The long-term use of the oral contraceptive pill could increase the risk of cervical cancer for women who test positive for the human papilloma virus (HPV), according to research published yesterday.
Dr Victor Moreno and his colleagues from the International Agency for Research on Cancer (IARC) - a research arm of the World Health Organisation - looked at oral contraceptive use in 1,900 women with either invasive or "in-situ" cancer of the cervix.They found that women with HPV who used the pill for between five and nine years were about three times more likely to have cervical cancer.

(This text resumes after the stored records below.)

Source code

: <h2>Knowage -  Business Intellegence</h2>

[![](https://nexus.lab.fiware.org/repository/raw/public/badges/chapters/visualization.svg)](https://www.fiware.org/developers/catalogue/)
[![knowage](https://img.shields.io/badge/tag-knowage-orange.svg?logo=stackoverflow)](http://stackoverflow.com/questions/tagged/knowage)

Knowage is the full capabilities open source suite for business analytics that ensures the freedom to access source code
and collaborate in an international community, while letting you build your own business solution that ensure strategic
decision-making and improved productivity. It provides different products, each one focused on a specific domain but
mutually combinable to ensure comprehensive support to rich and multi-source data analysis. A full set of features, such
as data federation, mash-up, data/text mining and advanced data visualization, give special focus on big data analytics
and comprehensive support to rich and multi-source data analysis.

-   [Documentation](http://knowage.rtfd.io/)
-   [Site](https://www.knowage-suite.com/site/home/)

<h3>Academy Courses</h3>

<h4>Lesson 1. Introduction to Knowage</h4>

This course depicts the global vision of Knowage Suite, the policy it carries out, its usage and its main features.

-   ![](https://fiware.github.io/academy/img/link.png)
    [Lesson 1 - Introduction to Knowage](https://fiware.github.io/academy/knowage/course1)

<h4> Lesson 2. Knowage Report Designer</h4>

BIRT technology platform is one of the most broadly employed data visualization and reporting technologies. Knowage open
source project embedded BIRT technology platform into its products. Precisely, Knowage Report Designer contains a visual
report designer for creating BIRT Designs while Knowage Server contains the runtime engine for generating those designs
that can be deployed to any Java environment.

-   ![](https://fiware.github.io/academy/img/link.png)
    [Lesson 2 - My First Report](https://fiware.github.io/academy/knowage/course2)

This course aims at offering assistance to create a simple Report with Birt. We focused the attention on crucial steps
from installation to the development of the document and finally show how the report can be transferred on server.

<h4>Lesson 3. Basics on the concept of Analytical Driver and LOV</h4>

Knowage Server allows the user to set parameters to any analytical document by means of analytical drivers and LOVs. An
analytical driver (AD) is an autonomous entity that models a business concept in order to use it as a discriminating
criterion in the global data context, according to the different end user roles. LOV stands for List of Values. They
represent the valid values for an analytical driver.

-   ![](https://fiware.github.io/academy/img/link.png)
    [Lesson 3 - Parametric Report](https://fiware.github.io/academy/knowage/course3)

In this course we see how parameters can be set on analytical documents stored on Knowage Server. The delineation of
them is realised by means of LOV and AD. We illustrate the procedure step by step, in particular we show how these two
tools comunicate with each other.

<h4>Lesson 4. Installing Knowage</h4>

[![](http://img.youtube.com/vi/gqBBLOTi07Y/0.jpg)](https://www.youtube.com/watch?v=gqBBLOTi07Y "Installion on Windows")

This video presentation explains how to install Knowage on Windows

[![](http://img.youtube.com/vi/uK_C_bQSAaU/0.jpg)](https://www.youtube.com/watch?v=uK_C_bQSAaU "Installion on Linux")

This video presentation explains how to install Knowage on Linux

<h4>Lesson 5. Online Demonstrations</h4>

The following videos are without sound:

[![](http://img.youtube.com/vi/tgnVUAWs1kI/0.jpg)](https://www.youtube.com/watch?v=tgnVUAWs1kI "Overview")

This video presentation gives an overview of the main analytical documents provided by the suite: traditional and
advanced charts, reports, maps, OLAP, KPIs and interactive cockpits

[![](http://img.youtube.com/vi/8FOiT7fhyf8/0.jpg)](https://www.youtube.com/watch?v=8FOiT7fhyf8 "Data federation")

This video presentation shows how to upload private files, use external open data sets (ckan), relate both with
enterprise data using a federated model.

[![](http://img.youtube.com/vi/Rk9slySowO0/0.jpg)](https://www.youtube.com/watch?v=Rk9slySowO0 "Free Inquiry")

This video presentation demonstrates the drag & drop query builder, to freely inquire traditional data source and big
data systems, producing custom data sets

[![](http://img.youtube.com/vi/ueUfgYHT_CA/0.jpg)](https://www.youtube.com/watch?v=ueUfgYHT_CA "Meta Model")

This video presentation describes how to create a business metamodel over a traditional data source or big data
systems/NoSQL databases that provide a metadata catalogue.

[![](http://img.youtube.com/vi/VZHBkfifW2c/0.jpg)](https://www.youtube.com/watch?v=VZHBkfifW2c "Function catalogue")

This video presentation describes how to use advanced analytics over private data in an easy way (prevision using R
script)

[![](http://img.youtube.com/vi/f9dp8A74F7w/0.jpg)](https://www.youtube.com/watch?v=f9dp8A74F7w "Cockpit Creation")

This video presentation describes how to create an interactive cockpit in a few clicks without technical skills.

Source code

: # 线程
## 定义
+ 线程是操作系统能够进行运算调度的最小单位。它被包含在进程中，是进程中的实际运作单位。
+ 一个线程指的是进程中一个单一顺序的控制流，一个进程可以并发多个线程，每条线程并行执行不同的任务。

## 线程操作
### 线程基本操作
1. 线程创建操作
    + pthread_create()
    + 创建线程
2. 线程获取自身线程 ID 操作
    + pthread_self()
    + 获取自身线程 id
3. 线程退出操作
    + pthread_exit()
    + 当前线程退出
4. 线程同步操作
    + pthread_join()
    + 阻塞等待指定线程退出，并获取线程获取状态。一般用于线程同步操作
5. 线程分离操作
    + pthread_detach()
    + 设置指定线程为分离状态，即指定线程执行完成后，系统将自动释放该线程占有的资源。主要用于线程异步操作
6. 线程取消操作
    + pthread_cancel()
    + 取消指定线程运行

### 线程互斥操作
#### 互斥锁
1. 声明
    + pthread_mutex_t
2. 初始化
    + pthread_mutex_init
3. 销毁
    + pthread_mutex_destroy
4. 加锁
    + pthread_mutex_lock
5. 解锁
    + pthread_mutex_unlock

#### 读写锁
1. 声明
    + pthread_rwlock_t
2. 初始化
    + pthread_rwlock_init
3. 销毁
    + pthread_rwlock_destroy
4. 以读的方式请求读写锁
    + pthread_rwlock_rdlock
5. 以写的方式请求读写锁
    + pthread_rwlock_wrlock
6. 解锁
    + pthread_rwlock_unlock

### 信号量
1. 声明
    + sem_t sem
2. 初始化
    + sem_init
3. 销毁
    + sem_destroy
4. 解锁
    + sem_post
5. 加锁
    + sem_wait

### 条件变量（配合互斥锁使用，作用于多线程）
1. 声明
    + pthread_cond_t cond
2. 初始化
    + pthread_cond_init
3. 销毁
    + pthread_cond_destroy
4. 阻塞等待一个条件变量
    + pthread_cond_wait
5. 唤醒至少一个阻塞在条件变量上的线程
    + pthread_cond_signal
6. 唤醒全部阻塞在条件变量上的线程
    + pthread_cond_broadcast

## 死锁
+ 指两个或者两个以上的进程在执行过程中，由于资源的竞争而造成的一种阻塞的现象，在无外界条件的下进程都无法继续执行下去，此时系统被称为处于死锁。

Those who had used oral contraceptives for fewer than five years did not have an increased risk.
When the women were tested for the presence of HPV - which is sexually transmitted - 94 per cent of those with invasive cervical cancer, and 72 per cent of those with the pre-invasive form of the disease, were positive for the virus.
"Our results lend support to the existence of an association bet- ween oral contraceptives and HPV. They suggest that long-term users of oral contraceptives should be included in cervical screening programmes," the authors said in an article published in this week's Lancet medical journal.
In a commentary accompanying the research, Prof David Skegg, from the University of Otago, New Zealand, said: "From a public health viewpoint, a key question is the extent to which these effects persist after women stop taking oral contraceptives.
"There is now a need to bring together all the relevant data to quantify any effects and to assess how these might shift the balance of benefits and risk of oral contraception."